Grazing-incidence x-ray-scattering study of (001)-oriented high-quality epitaxial Co/Cr superlattices

Abstract

The structural properties of Co/Cr(001) superlattices grown by molecular-beam epitaxy have been studied by means of grazing-incidence x-ray-scattering techniques. From the in-plane diffraction pattern, we find that hcp-Co(11.0) is epitaxially grown on Cr(001) with the Co[00.1] axis parallel to Cr[110]. This epitaxial relation is equivalent to the Pitsch-Schrader orientational relationship. The Co layers exhibit a precursive structural phase transition from hcp to bcc with decreasing Co layer thickness ${\mathit{t}}_{\mathrm{Co}}$. First, the Co in-plane unit cell changes its shape from rectangular (hcp) to square (bcc), due to the epitaxial strain. Second, the intensity I of the hcp-Co{1¯1.1} spots shows a continuous decrease with decreasing ${\mathit{t}}_{\mathrm{Co}}$. The intensity I is proportional to the square of the displacement δ of the Co atoms from the bcc center sites, which is the order parameter for this structural transition.

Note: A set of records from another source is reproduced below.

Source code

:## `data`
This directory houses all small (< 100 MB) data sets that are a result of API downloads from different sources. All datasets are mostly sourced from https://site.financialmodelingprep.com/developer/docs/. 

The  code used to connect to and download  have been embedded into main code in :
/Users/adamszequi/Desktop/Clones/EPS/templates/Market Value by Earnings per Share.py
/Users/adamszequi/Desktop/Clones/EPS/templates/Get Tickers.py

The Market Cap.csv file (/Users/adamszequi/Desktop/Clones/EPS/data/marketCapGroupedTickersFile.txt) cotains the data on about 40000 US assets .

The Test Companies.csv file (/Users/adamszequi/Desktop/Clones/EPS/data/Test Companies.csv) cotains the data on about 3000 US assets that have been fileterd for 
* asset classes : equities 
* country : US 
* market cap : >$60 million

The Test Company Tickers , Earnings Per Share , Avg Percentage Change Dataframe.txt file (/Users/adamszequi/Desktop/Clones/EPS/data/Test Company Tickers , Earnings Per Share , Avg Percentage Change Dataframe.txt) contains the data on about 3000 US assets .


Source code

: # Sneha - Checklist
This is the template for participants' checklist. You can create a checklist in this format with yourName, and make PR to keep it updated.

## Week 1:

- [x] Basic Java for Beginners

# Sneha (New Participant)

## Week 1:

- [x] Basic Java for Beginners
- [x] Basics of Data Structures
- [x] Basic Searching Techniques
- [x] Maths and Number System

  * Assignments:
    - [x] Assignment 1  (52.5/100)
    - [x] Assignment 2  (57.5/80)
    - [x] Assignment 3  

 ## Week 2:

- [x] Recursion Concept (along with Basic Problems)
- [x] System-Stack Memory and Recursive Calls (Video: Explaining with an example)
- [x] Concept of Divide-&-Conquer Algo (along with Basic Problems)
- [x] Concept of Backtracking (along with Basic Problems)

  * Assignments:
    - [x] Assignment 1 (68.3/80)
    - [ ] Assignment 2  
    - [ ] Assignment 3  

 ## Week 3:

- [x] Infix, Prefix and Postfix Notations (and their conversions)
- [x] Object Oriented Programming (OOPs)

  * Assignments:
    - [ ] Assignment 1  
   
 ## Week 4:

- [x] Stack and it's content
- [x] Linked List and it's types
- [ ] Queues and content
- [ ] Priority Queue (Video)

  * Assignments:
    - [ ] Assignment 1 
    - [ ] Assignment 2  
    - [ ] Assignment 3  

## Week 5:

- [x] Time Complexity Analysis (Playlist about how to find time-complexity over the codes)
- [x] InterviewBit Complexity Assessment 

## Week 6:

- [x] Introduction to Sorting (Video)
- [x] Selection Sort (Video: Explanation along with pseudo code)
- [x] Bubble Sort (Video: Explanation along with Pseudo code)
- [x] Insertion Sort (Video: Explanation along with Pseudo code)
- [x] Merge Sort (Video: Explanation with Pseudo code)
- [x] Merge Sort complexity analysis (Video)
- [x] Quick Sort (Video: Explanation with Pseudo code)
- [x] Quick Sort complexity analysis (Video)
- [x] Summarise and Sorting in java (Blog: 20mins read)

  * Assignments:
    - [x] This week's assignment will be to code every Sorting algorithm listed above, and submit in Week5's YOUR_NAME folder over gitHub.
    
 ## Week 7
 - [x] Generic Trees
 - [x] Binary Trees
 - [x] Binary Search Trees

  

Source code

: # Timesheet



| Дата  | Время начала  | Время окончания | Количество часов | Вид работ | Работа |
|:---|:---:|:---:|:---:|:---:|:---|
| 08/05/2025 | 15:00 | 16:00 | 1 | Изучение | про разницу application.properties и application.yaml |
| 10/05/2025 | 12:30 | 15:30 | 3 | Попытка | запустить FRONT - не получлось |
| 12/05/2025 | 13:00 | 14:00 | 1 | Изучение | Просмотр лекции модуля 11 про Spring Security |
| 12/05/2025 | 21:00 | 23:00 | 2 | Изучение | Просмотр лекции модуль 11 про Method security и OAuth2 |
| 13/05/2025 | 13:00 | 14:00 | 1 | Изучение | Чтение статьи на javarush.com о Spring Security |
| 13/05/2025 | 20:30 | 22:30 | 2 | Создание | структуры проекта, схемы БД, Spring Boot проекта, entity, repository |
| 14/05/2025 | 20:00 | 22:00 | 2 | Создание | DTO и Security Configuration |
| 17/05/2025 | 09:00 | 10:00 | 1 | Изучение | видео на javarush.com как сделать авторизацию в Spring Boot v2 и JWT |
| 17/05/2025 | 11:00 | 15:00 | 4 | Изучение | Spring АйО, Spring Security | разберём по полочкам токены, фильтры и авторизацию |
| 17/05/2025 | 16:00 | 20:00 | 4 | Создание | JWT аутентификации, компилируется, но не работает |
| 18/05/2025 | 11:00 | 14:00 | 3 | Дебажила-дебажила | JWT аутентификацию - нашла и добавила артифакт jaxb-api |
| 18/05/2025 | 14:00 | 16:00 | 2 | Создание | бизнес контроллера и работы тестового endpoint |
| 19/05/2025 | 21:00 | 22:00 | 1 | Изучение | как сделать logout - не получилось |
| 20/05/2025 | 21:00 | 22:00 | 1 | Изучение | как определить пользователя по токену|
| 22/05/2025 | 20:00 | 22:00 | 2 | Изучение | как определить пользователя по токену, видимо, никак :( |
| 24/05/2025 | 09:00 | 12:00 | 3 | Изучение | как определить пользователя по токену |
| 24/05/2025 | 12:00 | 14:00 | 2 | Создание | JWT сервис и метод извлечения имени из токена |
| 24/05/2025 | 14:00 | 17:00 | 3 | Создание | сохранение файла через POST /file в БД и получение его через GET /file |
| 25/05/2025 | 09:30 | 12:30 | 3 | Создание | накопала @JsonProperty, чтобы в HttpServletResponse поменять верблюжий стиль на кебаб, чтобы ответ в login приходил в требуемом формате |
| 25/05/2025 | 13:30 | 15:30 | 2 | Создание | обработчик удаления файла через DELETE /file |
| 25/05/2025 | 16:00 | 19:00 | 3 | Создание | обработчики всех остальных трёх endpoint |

This intensity decrease therefore implies that the Co lattice continuously changes its symmetry from hcp to bcc. The experimentally determined ${\mathit{t}}_{\mathrm{Co}}$ dependence of δ is in good agreement with a model calculation describing the competition of the surface potential on Cr(001) and the bulk hcp potential of Co. Finally, we find that the observed anomalous out-of-plane expansion of the Co layers is a precursor of the structural transition. The non-Poisson-like behavior can be explained by a rigid-atom model which takes into account the atomic displacement during the structural transition.